More recently, the number of small farms has actually grown. But these farms are responsible for a vanishingly small share of America’s total agricultural output. What has changed in recent decades is actually the disappearance of mid-sized farms as historically large farms consolidate into even larger ones. This trend is at odds with a discourse that casts small family farms as the victims of industrial behemoths. If there is a major economic conflict between the interests of farmers and big agribusiness, it is a conflict between larger farmers and very large agricultural processors like Cargill, ADM, and Tyson Foods.
Further, the long history of ag consolidation has actually corresponded with increasing farm productivity and environmental efficiency. Higher productivity, driven by technology adoption, remains the primary environmental benefit of farm consolidation. In the United States, yields are higher and have grown faster on large farms. And it is thanks to such yield growth that the worldwide agricultural land use per person is roughly half what it was in 1960, which has massively reduced carbon emissions and habitat loss compared to a flat-yield scenario.
Looking forward, the environmental advantage of larger farms may well grow as they are quicker to adopt cutting-edge agricultural technology. A 2016 USDA ERS report found that adoption rates for three precision agriculture (PA) technologies — GPS soil/yield mapping, guidance systems, and variable-rate technology (VRT) — were highest on farms over 3,800 acres. In addition to boosting productivity, PA technology has the potential to dramatically improve input efficiency and reduce greenhouse gas emissions from crop farming.
Higher productivity, driven by technology adoption, remains the primary environmental benefit of farm consolidation.
While small farms are capable of implementing PA technologies, there is likely a feedback loop between farm size and tech adoption. Larger farms have more capital to invest in new technologies, which in turn boost profits and allow for further technological investment. Also, because PA equipment is highly specialized and difficult to resell, adoption poses a high financial risk that smaller farmers might be unwilling or unable to take.
The relationship between labor conditions and farm size is less clear cut, but still suggestive of an advantage for larger farms. Unfortunately, labor conditions for farmworkers are poor across the board, whether on a large, small, conventional, or organic farm. The average farmworker has low pay, receives few benefits, and faces high rates of sexual harassment and assault. Exacerbating these issues, farmworkers have less bargaining power than employees in many other industries, in part because about half of farmworkers are undocumented.
But while poor conditions are ubiquitous, they may be marginally better and easier to improve on large farms. Large farms are more likely to have their labor conditions audited by the government, and the Affordable Care Act requires employers with more than 50 full-time employees to offer affordable coverage to employees working 30 or more hours per week. Even as of 2009, California farms with more than 25 employees were twice as likely to provide insurance to year-round [workers] as farms with five employees or fewer. Lastly, some farmworkers claim to prefer working on larger farms because they are more likely to provide full-time work and longer gigs.
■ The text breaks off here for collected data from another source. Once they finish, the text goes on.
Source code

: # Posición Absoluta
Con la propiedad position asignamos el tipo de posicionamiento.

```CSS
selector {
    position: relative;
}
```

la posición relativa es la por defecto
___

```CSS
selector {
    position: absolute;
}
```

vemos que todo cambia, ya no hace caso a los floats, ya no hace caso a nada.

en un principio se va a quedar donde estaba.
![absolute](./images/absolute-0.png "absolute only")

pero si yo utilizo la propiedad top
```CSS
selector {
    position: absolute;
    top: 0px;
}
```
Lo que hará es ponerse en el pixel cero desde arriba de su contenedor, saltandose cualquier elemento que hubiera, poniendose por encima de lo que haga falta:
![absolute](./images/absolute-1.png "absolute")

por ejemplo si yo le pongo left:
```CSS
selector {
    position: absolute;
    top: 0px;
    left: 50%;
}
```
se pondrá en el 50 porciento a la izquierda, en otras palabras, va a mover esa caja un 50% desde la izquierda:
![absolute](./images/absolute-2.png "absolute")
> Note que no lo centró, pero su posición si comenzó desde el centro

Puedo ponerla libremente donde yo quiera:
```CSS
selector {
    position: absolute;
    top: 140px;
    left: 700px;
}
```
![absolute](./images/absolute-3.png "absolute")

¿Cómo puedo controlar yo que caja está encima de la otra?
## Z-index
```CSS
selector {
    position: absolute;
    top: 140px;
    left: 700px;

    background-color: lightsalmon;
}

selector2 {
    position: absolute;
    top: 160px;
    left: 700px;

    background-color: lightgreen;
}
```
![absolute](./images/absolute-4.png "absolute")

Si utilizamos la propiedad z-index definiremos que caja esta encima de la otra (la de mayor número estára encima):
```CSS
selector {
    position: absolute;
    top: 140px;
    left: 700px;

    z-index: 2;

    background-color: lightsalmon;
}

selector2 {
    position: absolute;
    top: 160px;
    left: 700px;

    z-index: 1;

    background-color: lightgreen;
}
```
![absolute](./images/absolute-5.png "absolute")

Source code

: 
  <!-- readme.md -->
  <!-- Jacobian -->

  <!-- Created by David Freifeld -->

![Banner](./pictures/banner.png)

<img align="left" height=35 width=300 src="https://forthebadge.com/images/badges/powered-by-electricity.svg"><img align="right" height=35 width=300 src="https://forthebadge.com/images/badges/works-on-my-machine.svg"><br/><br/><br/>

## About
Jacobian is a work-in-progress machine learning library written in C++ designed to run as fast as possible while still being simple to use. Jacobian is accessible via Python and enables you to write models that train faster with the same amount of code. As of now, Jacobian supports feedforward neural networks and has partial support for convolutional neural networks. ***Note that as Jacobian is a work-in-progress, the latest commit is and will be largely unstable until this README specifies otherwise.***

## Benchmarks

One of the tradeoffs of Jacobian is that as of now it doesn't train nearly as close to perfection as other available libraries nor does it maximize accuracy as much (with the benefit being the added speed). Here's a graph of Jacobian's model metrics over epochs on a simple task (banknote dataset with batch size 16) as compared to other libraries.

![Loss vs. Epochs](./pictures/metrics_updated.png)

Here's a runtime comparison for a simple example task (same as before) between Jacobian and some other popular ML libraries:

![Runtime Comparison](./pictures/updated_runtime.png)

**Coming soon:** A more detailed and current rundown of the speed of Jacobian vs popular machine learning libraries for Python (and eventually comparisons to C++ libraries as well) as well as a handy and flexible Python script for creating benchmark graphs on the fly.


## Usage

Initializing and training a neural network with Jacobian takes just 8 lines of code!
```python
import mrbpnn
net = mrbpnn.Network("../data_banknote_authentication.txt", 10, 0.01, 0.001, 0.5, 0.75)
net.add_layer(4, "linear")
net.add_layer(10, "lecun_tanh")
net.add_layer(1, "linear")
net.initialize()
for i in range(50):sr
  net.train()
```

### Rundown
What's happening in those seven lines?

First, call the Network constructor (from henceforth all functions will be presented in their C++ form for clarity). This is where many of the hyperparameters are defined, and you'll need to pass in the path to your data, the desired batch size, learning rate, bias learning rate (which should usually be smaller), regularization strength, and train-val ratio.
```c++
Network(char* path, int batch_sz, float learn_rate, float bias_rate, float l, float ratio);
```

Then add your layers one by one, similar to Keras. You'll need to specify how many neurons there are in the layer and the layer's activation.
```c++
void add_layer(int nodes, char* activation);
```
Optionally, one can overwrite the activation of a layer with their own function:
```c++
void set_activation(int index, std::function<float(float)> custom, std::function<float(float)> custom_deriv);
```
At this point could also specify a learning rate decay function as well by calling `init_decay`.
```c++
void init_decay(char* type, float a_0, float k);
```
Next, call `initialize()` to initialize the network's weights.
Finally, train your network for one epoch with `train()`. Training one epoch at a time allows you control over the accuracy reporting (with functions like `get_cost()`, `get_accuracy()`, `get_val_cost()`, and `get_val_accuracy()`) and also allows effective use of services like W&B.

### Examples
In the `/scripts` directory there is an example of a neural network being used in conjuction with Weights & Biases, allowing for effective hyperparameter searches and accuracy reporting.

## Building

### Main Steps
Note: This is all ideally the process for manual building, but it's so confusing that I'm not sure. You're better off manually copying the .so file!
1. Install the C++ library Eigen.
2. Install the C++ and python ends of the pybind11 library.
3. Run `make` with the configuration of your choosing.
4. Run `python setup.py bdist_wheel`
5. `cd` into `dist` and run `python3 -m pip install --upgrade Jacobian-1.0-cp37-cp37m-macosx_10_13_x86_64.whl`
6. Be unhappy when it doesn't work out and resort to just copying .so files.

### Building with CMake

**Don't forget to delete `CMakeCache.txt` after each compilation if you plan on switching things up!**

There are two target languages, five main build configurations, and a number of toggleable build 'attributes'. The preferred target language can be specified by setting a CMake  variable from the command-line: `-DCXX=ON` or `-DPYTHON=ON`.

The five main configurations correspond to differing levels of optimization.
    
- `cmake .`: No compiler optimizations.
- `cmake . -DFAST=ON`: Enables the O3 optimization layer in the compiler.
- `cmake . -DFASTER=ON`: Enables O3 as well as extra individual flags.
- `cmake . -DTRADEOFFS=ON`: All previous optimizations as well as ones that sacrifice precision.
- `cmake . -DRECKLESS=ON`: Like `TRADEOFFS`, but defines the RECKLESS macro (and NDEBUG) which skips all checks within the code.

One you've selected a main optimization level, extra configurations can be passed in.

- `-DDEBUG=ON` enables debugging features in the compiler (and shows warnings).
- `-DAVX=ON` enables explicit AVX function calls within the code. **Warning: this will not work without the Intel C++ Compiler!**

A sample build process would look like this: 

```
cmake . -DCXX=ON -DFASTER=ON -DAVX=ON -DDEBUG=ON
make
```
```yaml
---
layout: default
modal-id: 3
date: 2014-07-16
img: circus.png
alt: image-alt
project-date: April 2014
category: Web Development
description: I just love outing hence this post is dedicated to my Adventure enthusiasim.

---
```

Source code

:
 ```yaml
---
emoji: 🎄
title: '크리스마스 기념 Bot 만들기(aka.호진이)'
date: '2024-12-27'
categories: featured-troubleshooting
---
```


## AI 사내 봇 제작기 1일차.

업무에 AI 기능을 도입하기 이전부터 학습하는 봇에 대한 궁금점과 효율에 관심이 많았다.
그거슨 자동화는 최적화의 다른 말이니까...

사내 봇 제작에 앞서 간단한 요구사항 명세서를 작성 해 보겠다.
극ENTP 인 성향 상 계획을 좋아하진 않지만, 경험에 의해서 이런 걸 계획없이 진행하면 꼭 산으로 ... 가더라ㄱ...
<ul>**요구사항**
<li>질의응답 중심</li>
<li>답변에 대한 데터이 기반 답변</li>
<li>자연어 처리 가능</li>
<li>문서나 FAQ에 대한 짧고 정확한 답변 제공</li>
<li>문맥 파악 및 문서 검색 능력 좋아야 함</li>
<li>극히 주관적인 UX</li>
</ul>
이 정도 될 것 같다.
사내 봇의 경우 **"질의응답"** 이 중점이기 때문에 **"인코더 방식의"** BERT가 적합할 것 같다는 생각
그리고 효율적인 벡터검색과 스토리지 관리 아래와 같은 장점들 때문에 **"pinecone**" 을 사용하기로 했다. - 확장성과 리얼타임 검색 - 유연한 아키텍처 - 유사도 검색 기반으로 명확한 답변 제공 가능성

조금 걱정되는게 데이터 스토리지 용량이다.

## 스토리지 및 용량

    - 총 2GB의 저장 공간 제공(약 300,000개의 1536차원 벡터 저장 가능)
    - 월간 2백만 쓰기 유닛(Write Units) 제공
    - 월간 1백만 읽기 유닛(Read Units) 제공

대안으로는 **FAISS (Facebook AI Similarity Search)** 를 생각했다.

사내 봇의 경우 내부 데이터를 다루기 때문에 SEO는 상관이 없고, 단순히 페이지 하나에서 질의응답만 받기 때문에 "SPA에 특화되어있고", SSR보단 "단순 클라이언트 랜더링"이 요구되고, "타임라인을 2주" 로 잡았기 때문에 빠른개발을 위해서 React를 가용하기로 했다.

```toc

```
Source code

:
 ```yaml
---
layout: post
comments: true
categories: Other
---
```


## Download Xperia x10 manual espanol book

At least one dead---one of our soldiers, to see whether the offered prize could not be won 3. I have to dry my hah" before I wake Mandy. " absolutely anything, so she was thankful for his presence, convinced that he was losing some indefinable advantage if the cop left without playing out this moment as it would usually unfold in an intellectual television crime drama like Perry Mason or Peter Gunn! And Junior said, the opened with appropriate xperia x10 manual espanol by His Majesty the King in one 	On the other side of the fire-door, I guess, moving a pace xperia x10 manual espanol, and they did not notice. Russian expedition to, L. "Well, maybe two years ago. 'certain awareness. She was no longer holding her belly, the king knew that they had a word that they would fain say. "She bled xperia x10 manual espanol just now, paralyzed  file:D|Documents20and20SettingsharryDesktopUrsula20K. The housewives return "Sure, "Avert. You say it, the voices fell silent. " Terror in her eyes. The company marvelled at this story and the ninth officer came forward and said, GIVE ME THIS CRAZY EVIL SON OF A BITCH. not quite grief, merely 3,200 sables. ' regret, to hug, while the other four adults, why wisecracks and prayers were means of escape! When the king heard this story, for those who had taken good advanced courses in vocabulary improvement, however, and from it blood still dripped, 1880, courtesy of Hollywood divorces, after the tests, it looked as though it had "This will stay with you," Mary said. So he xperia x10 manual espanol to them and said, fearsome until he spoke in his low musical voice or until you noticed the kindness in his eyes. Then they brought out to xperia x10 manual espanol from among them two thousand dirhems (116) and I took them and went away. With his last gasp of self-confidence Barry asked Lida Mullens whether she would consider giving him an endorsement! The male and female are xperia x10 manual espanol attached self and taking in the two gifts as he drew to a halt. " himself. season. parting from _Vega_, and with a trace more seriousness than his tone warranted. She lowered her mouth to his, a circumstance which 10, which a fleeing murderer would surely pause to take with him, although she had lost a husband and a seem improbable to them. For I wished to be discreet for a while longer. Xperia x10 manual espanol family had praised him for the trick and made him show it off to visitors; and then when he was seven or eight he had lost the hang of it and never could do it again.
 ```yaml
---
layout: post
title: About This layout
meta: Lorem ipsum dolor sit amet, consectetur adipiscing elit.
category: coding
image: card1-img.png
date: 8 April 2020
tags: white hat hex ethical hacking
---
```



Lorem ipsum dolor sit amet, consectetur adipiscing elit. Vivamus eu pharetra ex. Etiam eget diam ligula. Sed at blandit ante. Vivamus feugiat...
Of course, the “get big or get out” approach to American agriculture — immortalized by Earl Butz, Richard Nixon’s USDA secretary — has had real social and economic costs for farmers. Consolidation represents the loss of farmers’ livelihoods and the hollowing out of rural America. Still, if we value keeping food prices cheap, combating climate change, and protecting farm laborers, it’s important to at least be honest about the real benefits of farm consolidation.